Data excerpts:
++++++++
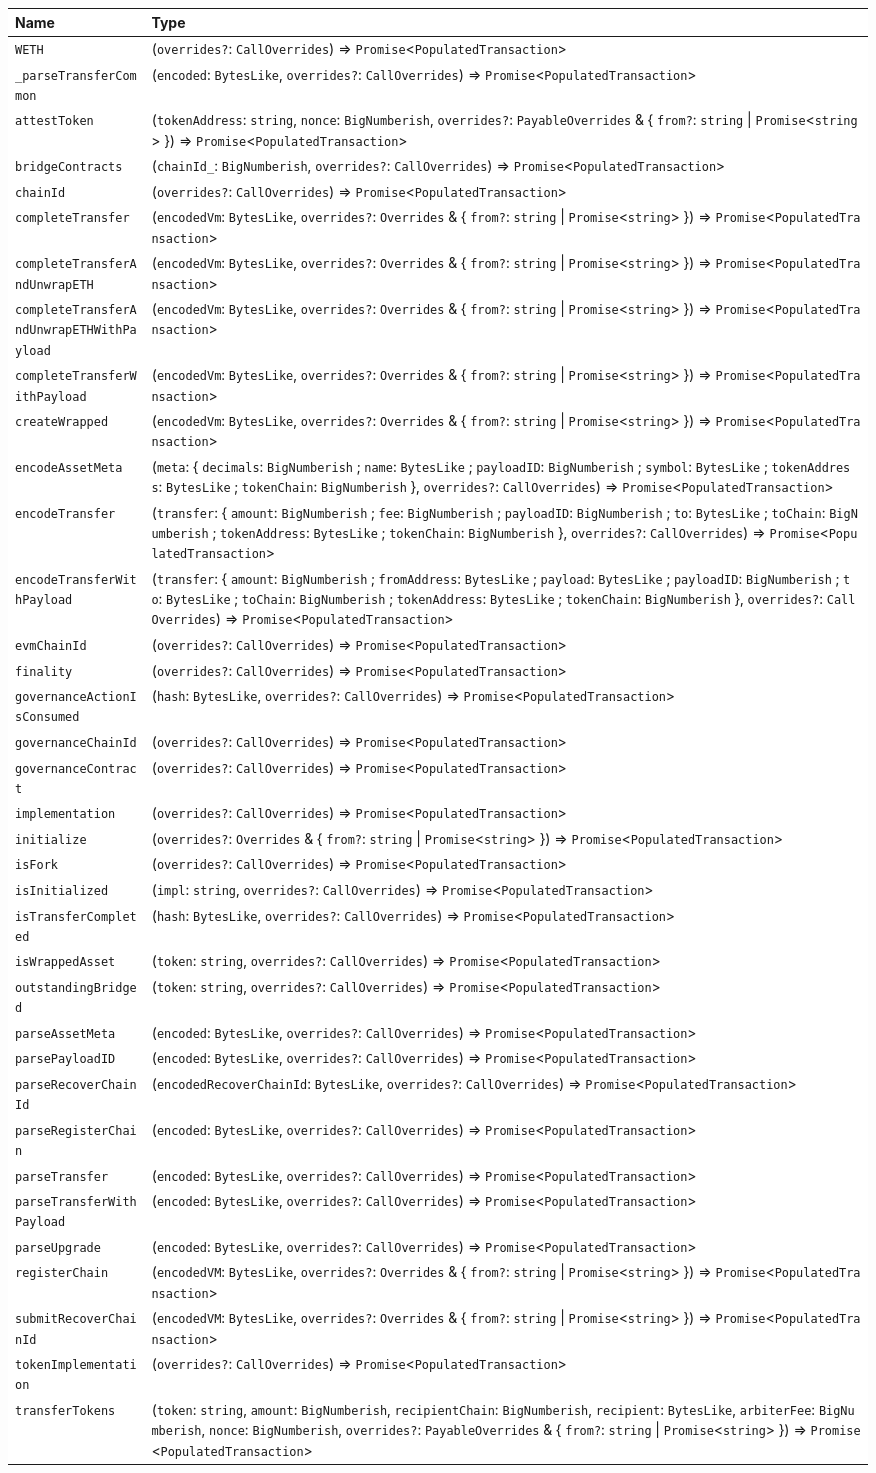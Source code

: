 | Name | Type |
| :------ | :------ |
| `WETH` | (`overrides?`: `CallOverrides`) => `Promise`<`PopulatedTransaction`\> |
| `_parseTransferCommon` | (`encoded`: `BytesLike`, `overrides?`: `CallOverrides`) => `Promise`<`PopulatedTransaction`\> |
| `attestToken` | (`tokenAddress`: `string`, `nonce`: `BigNumberish`, `overrides?`: `PayableOverrides` & { `from?`: `string` \| `Promise`<`string`\>  }) => `Promise`<`PopulatedTransaction`\> |
| `bridgeContracts` | (`chainId_`: `BigNumberish`, `overrides?`: `CallOverrides`) => `Promise`<`PopulatedTransaction`\> |
| `chainId` | (`overrides?`: `CallOverrides`) => `Promise`<`PopulatedTransaction`\> |
| `completeTransfer` | (`encodedVm`: `BytesLike`, `overrides?`: `Overrides` & { `from?`: `string` \| `Promise`<`string`\>  }) => `Promise`<`PopulatedTransaction`\> |
| `completeTransferAndUnwrapETH` | (`encodedVm`: `BytesLike`, `overrides?`: `Overrides` & { `from?`: `string` \| `Promise`<`string`\>  }) => `Promise`<`PopulatedTransaction`\> |
| `completeTransferAndUnwrapETHWithPayload` | (`encodedVm`: `BytesLike`, `overrides?`: `Overrides` & { `from?`: `string` \| `Promise`<`string`\>  }) => `Promise`<`PopulatedTransaction`\> |
| `completeTransferWithPayload` | (`encodedVm`: `BytesLike`, `overrides?`: `Overrides` & { `from?`: `string` \| `Promise`<`string`\>  }) => `Promise`<`PopulatedTransaction`\> |
| `createWrapped` | (`encodedVm`: `BytesLike`, `overrides?`: `Overrides` & { `from?`: `string` \| `Promise`<`string`\>  }) => `Promise`<`PopulatedTransaction`\> |
| `encodeAssetMeta` | (`meta`: { `decimals`: `BigNumberish` ; `name`: `BytesLike` ; `payloadID`: `BigNumberish` ; `symbol`: `BytesLike` ; `tokenAddress`: `BytesLike` ; `tokenChain`: `BigNumberish`  }, `overrides?`: `CallOverrides`) => `Promise`<`PopulatedTransaction`\> |
| `encodeTransfer` | (`transfer`: { `amount`: `BigNumberish` ; `fee`: `BigNumberish` ; `payloadID`: `BigNumberish` ; `to`: `BytesLike` ; `toChain`: `BigNumberish` ; `tokenAddress`: `BytesLike` ; `tokenChain`: `BigNumberish`  }, `overrides?`: `CallOverrides`) => `Promise`<`PopulatedTransaction`\> |
| `encodeTransferWithPayload` | (`transfer`: { `amount`: `BigNumberish` ; `fromAddress`: `BytesLike` ; `payload`: `BytesLike` ; `payloadID`: `BigNumberish` ; `to`: `BytesLike` ; `toChain`: `BigNumberish` ; `tokenAddress`: `BytesLike` ; `tokenChain`: `BigNumberish`  }, `overrides?`: `CallOverrides`) => `Promise`<`PopulatedTransaction`\> |
| `evmChainId` | (`overrides?`: `CallOverrides`) => `Promise`<`PopulatedTransaction`\> |
| `finality` | (`overrides?`: `CallOverrides`) => `Promise`<`PopulatedTransaction`\> |
| `governanceActionIsConsumed` | (`hash`: `BytesLike`, `overrides?`: `CallOverrides`) => `Promise`<`PopulatedTransaction`\> |
| `governanceChainId` | (`overrides?`: `CallOverrides`) => `Promise`<`PopulatedTransaction`\> |
| `governanceContract` | (`overrides?`: `CallOverrides`) => `Promise`<`PopulatedTransaction`\> |
| `implementation` | (`overrides?`: `CallOverrides`) => `Promise`<`PopulatedTransaction`\> |
| `initialize` | (`overrides?`: `Overrides` & { `from?`: `string` \| `Promise`<`string`\>  }) => `Promise`<`PopulatedTransaction`\> |
| `isFork` | (`overrides?`: `CallOverrides`) => `Promise`<`PopulatedTransaction`\> |
| `isInitialized` | (`impl`: `string`, `overrides?`: `CallOverrides`) => `Promise`<`PopulatedTransaction`\> |
| `isTransferCompleted` | (`hash`: `BytesLike`, `overrides?`: `CallOverrides`) => `Promise`<`PopulatedTransaction`\> |
| `isWrappedAsset` | (`token`: `string`, `overrides?`: `CallOverrides`) => `Promise`<`PopulatedTransaction`\> |
| `outstandingBridged` | (`token`: `string`, `overrides?`: `CallOverrides`) => `Promise`<`PopulatedTransaction`\> |
| `parseAssetMeta` | (`encoded`: `BytesLike`, `overrides?`: `CallOverrides`) => `Promise`<`PopulatedTransaction`\> |
| `parsePayloadID` | (`encoded`: `BytesLike`, `overrides?`: `CallOverrides`) => `Promise`<`PopulatedTransaction`\> |
| `parseRecoverChainId` | (`encodedRecoverChainId`: `BytesLike`, `overrides?`: `CallOverrides`) => `Promise`<`PopulatedTransaction`\> |
| `parseRegisterChain` | (`encoded`: `BytesLike`, `overrides?`: `CallOverrides`) => `Promise`<`PopulatedTransaction`\> |
| `parseTransfer` | (`encoded`: `BytesLike`, `overrides?`: `CallOverrides`) => `Promise`<`PopulatedTransaction`\> |
| `parseTransferWithPayload` | (`encoded`: `BytesLike`, `overrides?`: `CallOverrides`) => `Promise`<`PopulatedTransaction`\> |
| `parseUpgrade` | (`encoded`: `BytesLike`, `overrides?`: `CallOverrides`) => `Promise`<`PopulatedTransaction`\> |
| `registerChain` | (`encodedVM`: `BytesLike`, `overrides?`: `Overrides` & { `from?`: `string` \| `Promise`<`string`\>  }) => `Promise`<`PopulatedTransaction`\> |
| `submitRecoverChainId` | (`encodedVM`: `BytesLike`, `overrides?`: `Overrides` & { `from?`: `string` \| `Promise`<`string`\>  }) => `Promise`<`PopulatedTransaction`\> |
| `tokenImplementation` | (`overrides?`: `CallOverrides`) => `Promise`<`PopulatedTransaction`\> |
| `transferTokens` | (`token`: `string`, `amount`: `BigNumberish`, `recipientChain`: `BigNumberish`, `recipient`: `BytesLike`, `arbiterFee`: `BigNumberish`, `nonce`: `BigNumberish`, `overrides?`: `PayableOverrides` & { `from?`: `string` \| `Promise`<`string`\>  }) => `Promise`<`PopulatedTransaction`\> |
++++++++
■ **EXERCISE GOAL**
Before you finish, make sure every line above has been repeated exactly and no picture remains in the copy.

■ **ANSWER TO THE PROBLEM**
Source code

: | Name | Type |
| :------ | :------ |
| `WETH` | (`overrides?`: `CallOverrides`) => `Promise`<`PopulatedTransaction`\> |
| `_parseTransferCommon` | (`encoded`: `BytesLike`, `overrides?`: `CallOverrides`) => `Promise`<`PopulatedTransaction`\> |
| `attestToken` | (`tokenAddress`: `string`, `nonce`: `BigNumberish`, `overrides?`: `PayableOverrides` & { `from?`: `string` \| `Promise`<`string`\>  }) => `Promise`<`PopulatedTransaction`\> |
| `bridgeContracts` | (`chainId_`: `BigNumberish`, `overrides?`: `CallOverrides`) => `Promise`<`PopulatedTransaction`\> |
| `chainId` | (`overrides?`: `CallOverrides`) => `Promise`<`PopulatedTransaction`\> |
| `completeTransfer` | (`encodedVm`: `BytesLike`, `overrides?`: `Overrides` & { `from?`: `string` \| `Promise`<`string`\>  }) => `Promise`<`PopulatedTransaction`\> |
| `completeTransferAndUnwrapETH` | (`encodedVm`: `BytesLike`, `overrides?`: `Overrides` & { `from?`: `string` \| `Promise`<`string`\>  }) => `Promise`<`PopulatedTransaction`\> |
| `completeTransferAndUnwrapETHWithPayload` | (`encodedVm`: `BytesLike`, `overrides?`: `Overrides` & { `from?`: `string` \| `Promise`<`string`\>  }) => `Promise`<`PopulatedTransaction`\> |
| `completeTransferWithPayload` | (`encodedVm`: `BytesLike`, `overrides?`: `Overrides` & { `from?`: `string` \| `Promise`<`string`\>  }) => `Promise`<`PopulatedTransaction`\> |
| `createWrapped` | (`encodedVm`: `BytesLike`, `overrides?`: `Overrides` & { `from?`: `string` \| `Promise`<`string`\>  }) => `Promise`<`PopulatedTransaction`\> |
| `encodeAssetMeta` | (`meta`: { `decimals`: `BigNumberish` ; `name`: `BytesLike` ; `payloadID`: `BigNumberish` ; `symbol`: `BytesLike` ; `tokenAddress`: `BytesLike` ; `tokenChain`: `BigNumberish`  }, `overrides?`: `CallOverrides`) => `Promise`<`PopulatedTransaction`\> |
| `encodeTransfer` | (`transfer`: { `amount`: `BigNumberish` ; `fee`: `BigNumberish` ; `payloadID`: `BigNumberish` ; `to`: `BytesLike` ; `toChain`: `BigNumberish` ; `tokenAddress`: `BytesLike` ; `tokenChain`: `BigNumberish`  }, `overrides?`: `CallOverrides`) => `Promise`<`PopulatedTransaction`\> |
| `encodeTransferWithPayload` | (`transfer`: { `amount`: `BigNumberish` ; `fromAddress`: `BytesLike` ; `payload`: `BytesLike` ; `payloadID`: `BigNumberish` ; `to`: `BytesLike` ; `toChain`: `BigNumberish` ; `tokenAddress`: `BytesLike` ; `tokenChain`: `BigNumberish`  }, `overrides?`: `CallOverrides`) => `Promise`<`PopulatedTransaction`\> |
| `evmChainId` | (`overrides?`: `CallOverrides`) => `Promise`<`PopulatedTransaction`\> |
| `finality` | (`overrides?`: `CallOverrides`) => `Promise`<`PopulatedTransaction`\> |
| `governanceActionIsConsumed` | (`hash`: `BytesLike`, `overrides?`: `CallOverrides`) => `Promise`<`PopulatedTransaction`\> |
| `governanceChainId` | (`overrides?`: `CallOverrides`) => `Promise`<`PopulatedTransaction`\> |
| `governanceContract` | (`overrides?`: `CallOverrides`) => `Promise`<`PopulatedTransaction`\> |
| `implementation` | (`overrides?`: `CallOverrides`) => `Promise`<`PopulatedTransaction`\> |
| `initialize` | (`overrides?`: `Overrides` & { `from?`: `string` \| `Promise`<`string`\>  }) => `Promise`<`PopulatedTransaction`\> |
| `isFork` | (`overrides?`: `CallOverrides`) => `Promise`<`PopulatedTransaction`\> |
| `isInitialized` | (`impl`: `string`, `overrides?`: `CallOverrides`) => `Promise`<`PopulatedTransaction`\> |
| `isTransferCompleted` | (`hash`: `BytesLike`, `overrides?`: `CallOverrides`) => `Promise`<`PopulatedTransaction`\> |
| `isWrappedAsset` | (`token`: `string`, `overrides?`: `CallOverrides`) => `Promise`<`PopulatedTransaction`\> |
| `outstandingBridged` | (`token`: `string`, `overrides?`: `CallOverrides`) => `Promise`<`PopulatedTransaction`\> |
| `parseAssetMeta` | (`encoded`: `BytesLike`, `overrides?`: `CallOverrides`) => `Promise`<`PopulatedTransaction`\> |
| `parsePayloadID` | (`encoded`: `BytesLike`, `overrides?`: `CallOverrides`) => `Promise`<`PopulatedTransaction`\> |
| `parseRecoverChainId` | (`encodedRecoverChainId`: `BytesLike`, `overrides?`: `CallOverrides`) => `Promise`<`PopulatedTransaction`\> |
| `parseRegisterChain` | (`encoded`: `BytesLike`, `overrides?`: `CallOverrides`) => `Promise`<`PopulatedTransaction`\> |
| `parseTransfer` | (`encoded`: `BytesLike`, `overrides?`: `CallOverrides`) => `Promise`<`PopulatedTransaction`\> |
| `parseTransferWithPayload` | (`encoded`: `BytesLike`, `overrides?`: `CallOverrides`) => `Promise`<`PopulatedTransaction`\> |
| `parseUpgrade` | (`encoded`: `BytesLike`, `overrides?`: `CallOverrides`) => `Promise`<`PopulatedTransaction`\> |
| `registerChain` | (`encodedVM`: `BytesLike`, `overrides?`: `Overrides` & { `from?`: `string` \| `Promise`<`string`\>  }) => `Promise`<`PopulatedTransaction`\> |
| `submitRecoverChainId` | (`encodedVM`: `BytesLike`, `overrides?`: `Overrides` & { `from?`: `string` \| `Promise`<`string`\>  }) => `Promise`<`PopulatedTransaction`\> |
| `tokenImplementation` | (`overrides?`: `CallOverrides`) => `Promise`<`PopulatedTransaction`\> |
| `transferTokens` | (`token`: `string`, `amount`: `BigNumberish`, `recipientChain`: `BigNumberish`, `recipient`: `BytesLike`, `arbiterFee`: `BigNumberish`, `nonce`: `BigNumberish`, `overrides?`: `PayableOverrides` & { `from?`: `string` \| `Promise`<`string`\>  }) => `Promise`<`PopulatedTransaction`\> |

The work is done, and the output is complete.